[Collected data entries]
^^^^^^^^^^^^^^^^

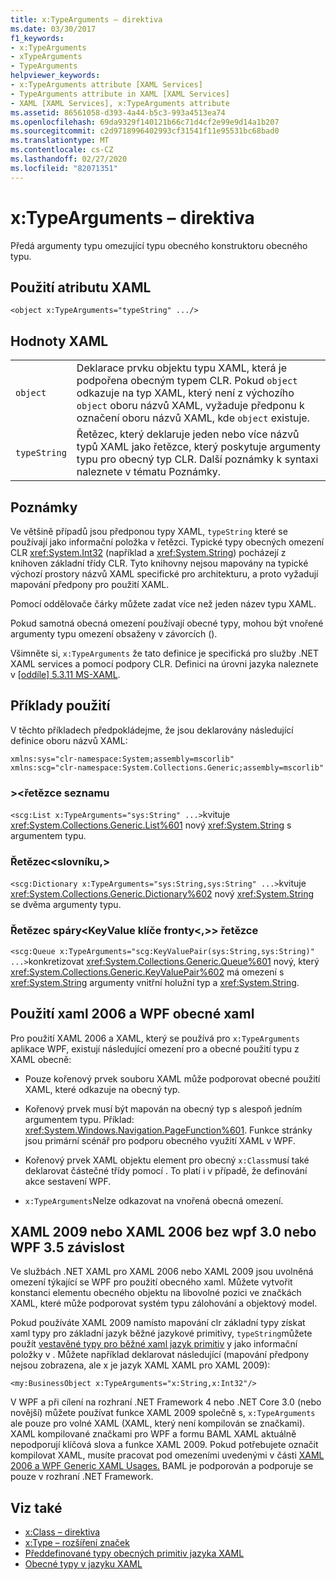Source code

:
```yaml
---
title: x:TypeArguments – direktiva
ms.date: 03/30/2017
f1_keywords:
- x:TypeArguments
- xTypeArguments
- TypeArguments
helpviewer_keywords:
- x:TypeArguments attribute [XAML Services]
- TypeArguments attribute in XAML [XAML Services]
- XAML [XAML Services], x:TypeArguments attribute
ms.assetid: 86561058-d393-4a44-b5c3-993a4513ea74
ms.openlocfilehash: 69da9329f140121b66c71d4cf2e99e9d14a1b207
ms.sourcegitcommit: c2d9718996402993cf31541f11e95531bc68bad0
ms.translationtype: MT
ms.contentlocale: cs-CZ
ms.lasthandoff: 02/27/2020
ms.locfileid: "82071351"
---
```

# <a name="xtypearguments-directive"></a>x:TypeArguments – direktiva

Předá argumenty typu omezující typu obecného konstruktoru obecného typu.

## <a name="xaml-attribute-usage"></a>Použití atributu XAML

```xaml
<object x:TypeArguments="typeString" .../>
```

## <a name="xaml-values"></a>Hodnoty XAML

|||
|-|-|
|`object`|Deklarace prvku objektu typu XAML, která je podpořena obecným typem CLR. Pokud `object` odkazuje na typ XAML, který není z výchozího `object` oboru názvů XAML, vyžaduje předponu k označení oboru názvů XAML, kde `object` existuje.|
|`typeString`|Řetězec, který deklaruje jeden nebo více názvů typů XAML jako řetězce, který poskytuje argumenty typu pro obecný typ CLR. Další poznámky k syntaxi naleznete v tématu Poznámky.|

## <a name="remarks"></a>Poznámky

Ve většině případů jsou předponou typy XAML, `typeString` které se používají jako informační položka v řetězci. Typické typy obecných omezení CLR <xref:System.Int32> (například a <xref:System.String>) pocházejí z knihoven základní třídy CLR. Tyto knihovny nejsou mapovány na typické výchozí prostory názvů XAML specifické pro architekturu, a proto vyžadují mapování předpony pro použití XAML.

Pomocí oddělovače čárky můžete zadat více než jeden název typu XAML.

Pokud samotná obecná omezení používají obecné typy, mohou být vnořené argumenty typu omezení obsaženy v závorcích ().

Všimněte si, `x:TypeArguments` že tato definice je specifická pro služby .NET XAML services a pomocí podpory CLR. Definici na úrovni jazyka naleznete v [ \[oddíle\] 5.3.11 MS-XAML](https://docs.microsoft.com/previous-versions/msp-n-p/ff650760(v=pandp.10)).

## <a name="usage-examples"></a>Příklady použití

V těchto příkladech předpokládejme, že jsou deklarovány následující definice oboru názvů XAML:

```xaml
xmlns:sys="clr-namespace:System;assembly=mscorlib"
xmlns:scg="clr-namespace:System.Collections.Generic;assembly=mscorlib"
```

### <a name="liststring"></a>>\<řetězce seznamu

`<scg:List x:TypeArguments="sys:String" ...>`kvituje <xref:System.Collections.Generic.List%601> nový <xref:System.String> s argumentem typu.

### <a name="dictionarystringstring"></a>Řetězec\<slovníku,>

`<scg:Dictionary x:TypeArguments="sys:String,sys:String" ...>`kvituje <xref:System.Collections.Generic.Dictionary%602> nový <xref:System.String> se dvěma argumenty typu.

### <a name="queuekeyvaluepairstringstring"></a>Řetězec spáry\<KeyValue klíče fronty<,>> řetězce

`<scg:Queue x:TypeArguments="scg:KeyValuePair(sys:String,sys:String)" ...>`konkretizovat <xref:System.Collections.Generic.Queue%601> nový, který <xref:System.Collections.Generic.KeyValuePair%602> má omezení s <xref:System.String> argumenty vnitřní holužní typ a <xref:System.String>.

## <a name="xaml-2006-and-wpf-generic-xaml-usages"></a>Použití xaml 2006 a WPF obecné xaml

Pro použití XAML 2006 a XAML, který se používá pro `x:TypeArguments` aplikace WPF, existují následující omezení pro a obecné použití typu z XAML obecně:

- Pouze kořenový prvek souboru XAML může podporovat obecné použití XAML, které odkazuje na obecný typ.

- Kořenový prvek musí být mapován na obecný typ s alespoň jedním argumentem typu. Příklad: <xref:System.Windows.Navigation.PageFunction%601>. Funkce stránky jsou primární scénář pro podporu obecného využití XAML v WPF.

- Kořenový prvek XAML objektu element pro obecný `x:Class`musí také deklarovat částečné třídy pomocí . To platí i v případě, že definování akce sestavení WPF.

- `x:TypeArguments`Nelze odkazovat na vnořená obecná omezení.

## <a name="xaml-2009-or-xaml-2006-with-no-wpf-30-or-wpf-35-dependency"></a>XAML 2009 nebo XAML 2006 bez wpf 3.0 nebo WPF 3.5 závislost

Ve službách .NET XAML pro XAML 2006 nebo XAML 2009 jsou uvolněná omezení týkající se WPF pro použití obecného xaml. Můžete vytvořit konstanci elementu obecného objektu na libovolné pozici ve značkách XAML, které může podporovat systém typu zálohování a objektový model.

Pokud používáte XAML 2009 namísto mapování clr základní typy získat xaml typy pro základní jazyk běžné jazykové primitivy, `typeString`můžete použít [vestavěné typy pro běžné xaml jazyk primitiv](types-for-primitives.md) y jako informační položky v . Můžete například deklarovat následující (mapování předpony nejsou zobrazena, ale x je jazyk XAML XAML pro XAML 2009):

```xaml
<my:BusinessObject x:TypeArguments="x:String,x:Int32"/>
```

V WPF a při cílení na rozhraní .NET Framework 4 nebo .NET Core 3.0 (nebo novější) můžete používat funkce XAML 2009 společně s, `x:TypeArguments` ale pouze pro volné XAML (XAML, který není kompilován se značkami). XAML kompilované značkami pro WPF a formu BAML XAML aktuálně nepodporují klíčová slova a funkce XAML 2009. Pokud potřebujete označit kompilovat XAML, musíte pracovat pod omezeními uvedenými v části [XAML 2006 a WPF Generic XAML Usages.](#xaml-2006-and-wpf-generic-xaml-usages) BAML je podporován a podporuje se pouze v rozhraní .NET Framework.

## <a name="see-also"></a>Viz také

- [x:Class – direktiva](xclass-directive.md)
- [x:Type – rozšíření značek](xtype-markup-extension.md)
- [Předdefinované typy obecných primitiv jazyka XAML](types-for-primitives.md)
- [Obecné typy v jazyku XAML](generics.md)
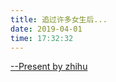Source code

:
 ```yaml
---
title: 追过许多女生后...
date: 2019-04-01 
time: 17:32:32
---
```


[--Present by zhihu](https://www.zhihu.com/question/280952027/answer/572917183?utm_source=qq&utm_medium=social&utm_oi=50774109323264)

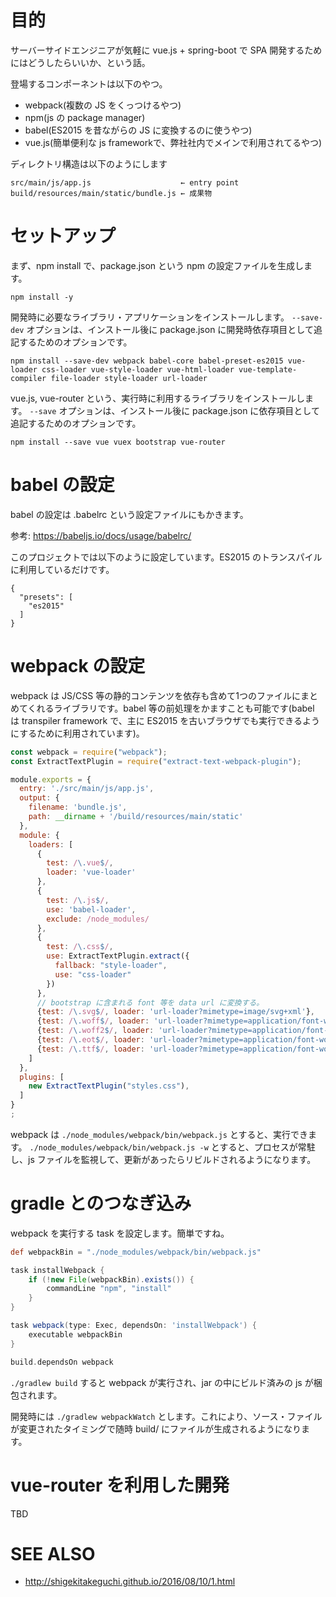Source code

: # 目的

サーバーサイドエンジニアが気軽に vue.js + spring-boot で SPA 開発するためにはどうしたらいいか、という話。

登場するコンポーネントは以下のやつ。

 * webpack(複数の JS をくっつけるやつ)
 * npm(js の package manager)
 * babel(ES2015 を昔ながらの JS に変換するのに使うやつ)
 * vue.js(簡単便利な js frameworkで、弊社社内でメインで利用されてるやつ)
 
ディレクトリ構造は以下のようにします

    src/main/js/app.js                    ← entry point
    build/resources/main/static/bundle.js ← 成果物

# セットアップ

まず、npm install で、package.json という npm の設定ファイルを生成します。

    npm install -y

開発時に必要なライブラリ・アプリケーションをインストールします。
`--save-dev` オプションは、インストール後に package.json に開発時依存項目として追記するためのオプションです。

    npm install --save-dev webpack babel-core babel-preset-es2015 vue-loader css-loader vue-style-loader vue-html-loader vue-template-compiler file-loader style-loader url-loader

vue.js, vue-router という、実行時に利用するライブラリをインストールします。
`--save` オプションは、インストール後に package.json に依存項目として追記するためのオプションです。

    npm install --save vue vuex bootstrap vue-router

# babel の設定

babel の設定は .babelrc という設定ファイルにもかきます。

参考: https://babeljs.io/docs/usage/babelrc/

このプロジェクトでは以下のように設定しています。ES2015 のトランスパイルに利用しているだけです。

```
{
  "presets": [
    "es2015"
  ]
}
```

# webpack の設定

webpack は JS/CSS 等の静的コンテンツを依存も含めて1つのファイルにまとめてくれるライブラリです。babel 等の前処理をかますことも可能です(babel は transpiler framework で、主に ES2015 を古いブラウザでも実行できるようにするために利用されています)。

```javascript
const webpack = require("webpack");
const ExtractTextPlugin = require("extract-text-webpack-plugin");

module.exports = {
  entry: './src/main/js/app.js',
  output: {
    filename: 'bundle.js',
    path: __dirname + '/build/resources/main/static'
  },
  module: {
    loaders: [
      {
        test: /\.vue$/,
        loader: 'vue-loader'
      },
      {
        test: /\.js$/,
        use: 'babel-loader',
        exclude: /node_modules/
      },
      {
        test: /\.css$/,
        use: ExtractTextPlugin.extract({
          fallback: "style-loader",
          use: "css-loader"
        })
      },
      // bootstrap に含まれる font 等を data url に変換する。
      {test: /\.svg$/, loader: 'url-loader?mimetype=image/svg+xml'},
      {test: /\.woff$/, loader: 'url-loader?mimetype=application/font-woff'},
      {test: /\.woff2$/, loader: 'url-loader?mimetype=application/font-woff'},
      {test: /\.eot$/, loader: 'url-loader?mimetype=application/font-woff'},
      {test: /\.ttf$/, loader: 'url-loader?mimetype=application/font-woff'}
    ]
  },
  plugins: [
    new ExtractTextPlugin("styles.css"),
  ]
}
;
```

webpack は `./node_modules/webpack/bin/webpack.js` とすると、実行できます。
`./node_modules/webpack/bin/webpack.js -w` とすると、プロセスが常駐し、js ファイルを監視して、更新があったらリビルドされるようになります。

# gradle とのつなぎ込み

webpack を実行する task を設定します。簡単ですね。

```groovy
def webpackBin = "./node_modules/webpack/bin/webpack.js"

task installWebpack {
    if (!new File(webpackBin).exists()) {
        commandLine "npm", "install"
    }
}

task webpack(type: Exec, dependsOn: 'installWebpack') {
    executable webpackBin
}

build.dependsOn webpack
```

`./gradlew build` すると webpack が実行され、jar の中にビルド済みの js が梱包されます。

開発時には `./gradlew webpackWatch` とします。これにより、ソース・ファイルが変更されたタイミングで随時 build/ にファイルが生成されるようになります。

# vue-router を利用した開発

TBD

# SEE ALSO

 * http://shigekitakeguchi.github.io/2016/08/10/1.html

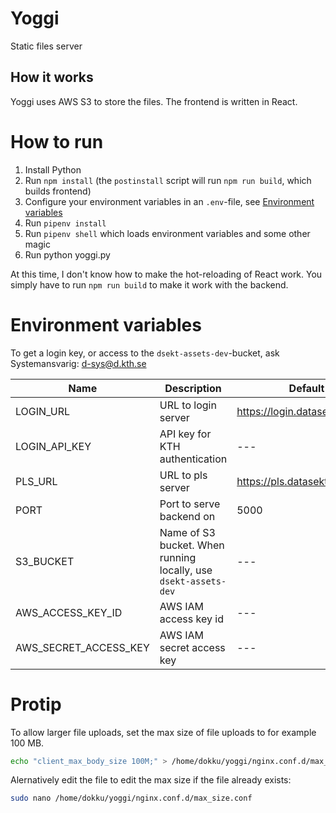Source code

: # Yoggi
Static files server

## How it works
Yoggi uses AWS S3 to store the files. The frontend is written in React.

# How to run
1. Install Python
1. Run `npm install` (the `postinstall` script will run `npm run build`, which builds frontend)
1. Configure your environment variables in an `.env`-file, see [Environment variables](#environment-variables)
1. Run `pipenv install`
1. Run `pipenv shell` which loads environment variables and some other magic
1. Run python yoggi.py

At this time, I don't know how to make the hot-reloading of React work. You simply have to run `npm run build` to make it work with the backend.

# Environment variables

To get a login key, or access to the `dsekt-assets-dev`-bucket, ask Systemansvarig: [d-sys@d.kth.se](mailto:dsys@d.kth.se)

| Name                           | Description                     | Default                          |
| ------------------------------ | ------------------------------- | -------------------------------- |
| LOGIN_URL                      | URL to login server             | https://login.datasektionen.se   |
| LOGIN_API_KEY                  | API key for KTH authentication  | ---                              |
| PLS_URL                        | URL to pls server               | https://pls.datasektionen.se     |
| PORT                           | Port to serve backend on        | 5000                             |
| S3_BUCKET                      | Name of S3 bucket. When running locally, use `dsekt-assets-dev` | --- |
| AWS_ACCESS_KEY_ID              | AWS IAM access key id           | ---                              |
| AWS_SECRET_ACCESS_KEY          | AWS IAM secret access key       | ---                              |

# Protip
To allow larger file uploads, set the max size of file uploads to for example 100 MB.

```bash
echo "client_max_body_size 100M;" > /home/dokku/yoggi/nginx.conf.d/max_size.conf
```

Alernatively edit the file to edit the max size if the file already exists:

```bash
sudo nano /home/dokku/yoggi/nginx.conf.d/max_size.conf
```
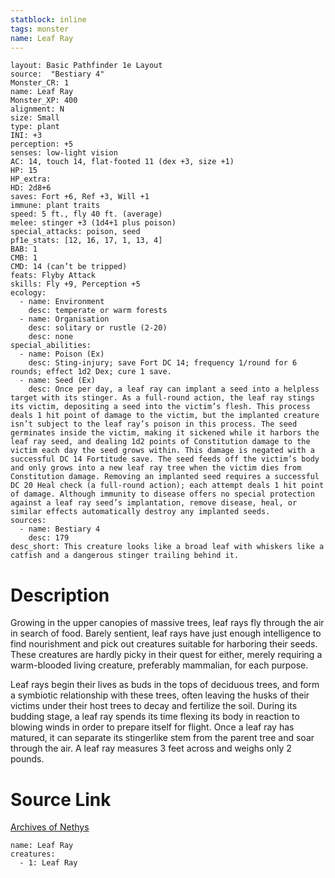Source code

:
 ```yaml
---
statblock: inline
tags: monster
name: Leaf Ray
---
```

```statblock
layout: Basic Pathfinder 1e Layout
source:  "Bestiary 4"
Monster_CR: 1
name: Leaf Ray
Monster_XP: 400
alignment: N
size: Small
type: plant
INI: +3
perception: +5
senses: low-light vision
AC: 14, touch 14, flat-footed 11 (dex +3, size +1)
HP: 15
HP_extra: 
HD: 2d8+6
saves: Fort +6, Ref +3, Will +1
immune: plant traits
speed: 5 ft., fly 40 ft. (average)
melee: stinger +3 (1d4+1 plus poison)
special_attacks: poison, seed
pf1e_stats: [12, 16, 17, 1, 13, 4]
BAB: 1
CMB: 1
CMD: 14 (can’t be tripped)
feats: Flyby Attack
skills: Fly +9, Perception +5
ecology:
  - name: Environment
    desc: temperate or warm forests
  - name: Organisation
    desc: solitary or rustle (2-20)
    desc: none
special_abilities:
  - name: Poison (Ex)
    desc: Sting-injury; save Fort DC 14; frequency 1/round for 6 rounds; effect 1d2 Dex; cure 1 save.
  - name: Seed (Ex)
    desc: Once per day, a leaf ray can implant a seed into a helpless target with its stinger. As a full-round action, the leaf ray stings its victim, depositing a seed into the victim’s flesh. This process deals 1 hit point of damage to the victim, but the implanted creature isn’t subject to the leaf ray’s poison in this process. The seed germinates inside the victim, making it sickened while it harbors the leaf ray seed, and dealing 1d2 points of Constitution damage to the victim each day the seed grows within. This damage is negated with a successful DC 14 Fortitude save. The seed feeds off the victim’s body and only grows into a new leaf ray tree when the victim dies from Constitution damage. Removing an implanted seed requires a successful DC 20 Heal check (a full-round action); each attempt deals 1 hit point of damage. Although immunity to disease offers no special protection against a leaf ray seed’s implantation, remove disease, heal, or similar effects automatically destroy any implanted seeds.
sources:
  - name: Bestiary 4
    desc: 179
desc_short: This creature looks like a broad leaf with whiskers like a catfish and a dangerous stinger trailing behind it.
```
# Description
Growing in the upper canopies of massive trees, leaf rays fly through the air in search of food. Barely sentient, leaf rays have just enough intelligence to find nourishment and pick out creatures suitable for harboring their seeds. These creatures are hardly picky in their quest for either, merely requiring a warm-blooded living creature, preferably mammalian, for each purpose.

Leaf rays begin their lives as buds in the tops of deciduous trees, and form a symbiotic relationship with these trees, often leaving the husks of their victims under their host trees to decay and fertilize the soil. During its budding stage, a leaf ray spends its time flexing its body in reaction to blowing winds in order to prepare itself for flight. Once a leaf ray has matured, it can separate its stingerlike stem from the parent tree and soar through the air. A leaf ray measures 3 feet across and weighs only 2 pounds.
# Source Link
[Archives of Nethys](https://aonprd.com/MonsterDisplay.aspx?ItemName=Leaf%20Ray)
```encounter-table
name: Leaf Ray
creatures:
  - 1: Leaf Ray
```
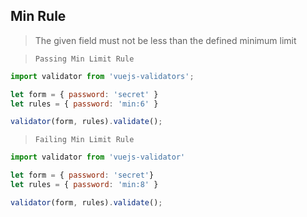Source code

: ## Min Rule

> The given field must not be less than the defined minimum limit

> `Passing Min Limit Rule`
```js
import validator from 'vuejs-validators';

let form = { password: 'secret' }
let rules = { password: 'min:6' }

validator(form, rules).validate();
```

> `Failing Min Limit Rule`
```js
import validator from 'vuejs-validator'

let form = { password: 'secret'}
let rules = { password: 'min:8' }

validator(form, rules).validate();
```


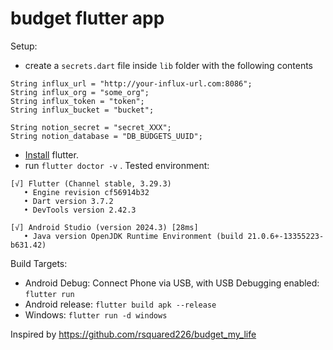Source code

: # budget flutter app

Setup:

 - create a `secrets.dart` file inside `lib` folder with the following contents

```
String influx_url = "http://your-influx-url.com:8086";
String influx_org = "some_org";
String influx_token = "token";
String influx_bucket = "bucket";

String notion_secret = "secret_XXX";
String notion_database = "DB_BUDGETS_UUID";

```

 - [Install](https://docs.flutter.dev/get-started/install) flutter.
 - run `flutter doctor -v` . Tested environment:

 ```
 [√] Flutter (Channel stable, 3.29.3)
    • Engine revision cf56914b32
    • Dart version 3.7.2
    • DevTools version 2.42.3

[√] Android Studio (version 2024.3) [28ms]
    • Java version OpenJDK Runtime Environment (build 21.0.6+-13355223-b631.42)
 ```
 
Build Targets:

 - Android Debug: Connect Phone via USB, with USB Debugging enabled: `flutter run`
 - Android release: `flutter build apk --release`
 - Windows: `flutter run -d windows`

Inspired by https://github.com/rsquared226/budget_my_life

^^^^^^^^^^^^^^^^

▶ [Action item]: In the records above, find every line containing the word "github" and show it.

▶ [Answer for the task]:
 * http://shigekitakeguchi.github.io/2016/08/10/1.html
Inspired by https://github.com/rsquared226/budget_my_life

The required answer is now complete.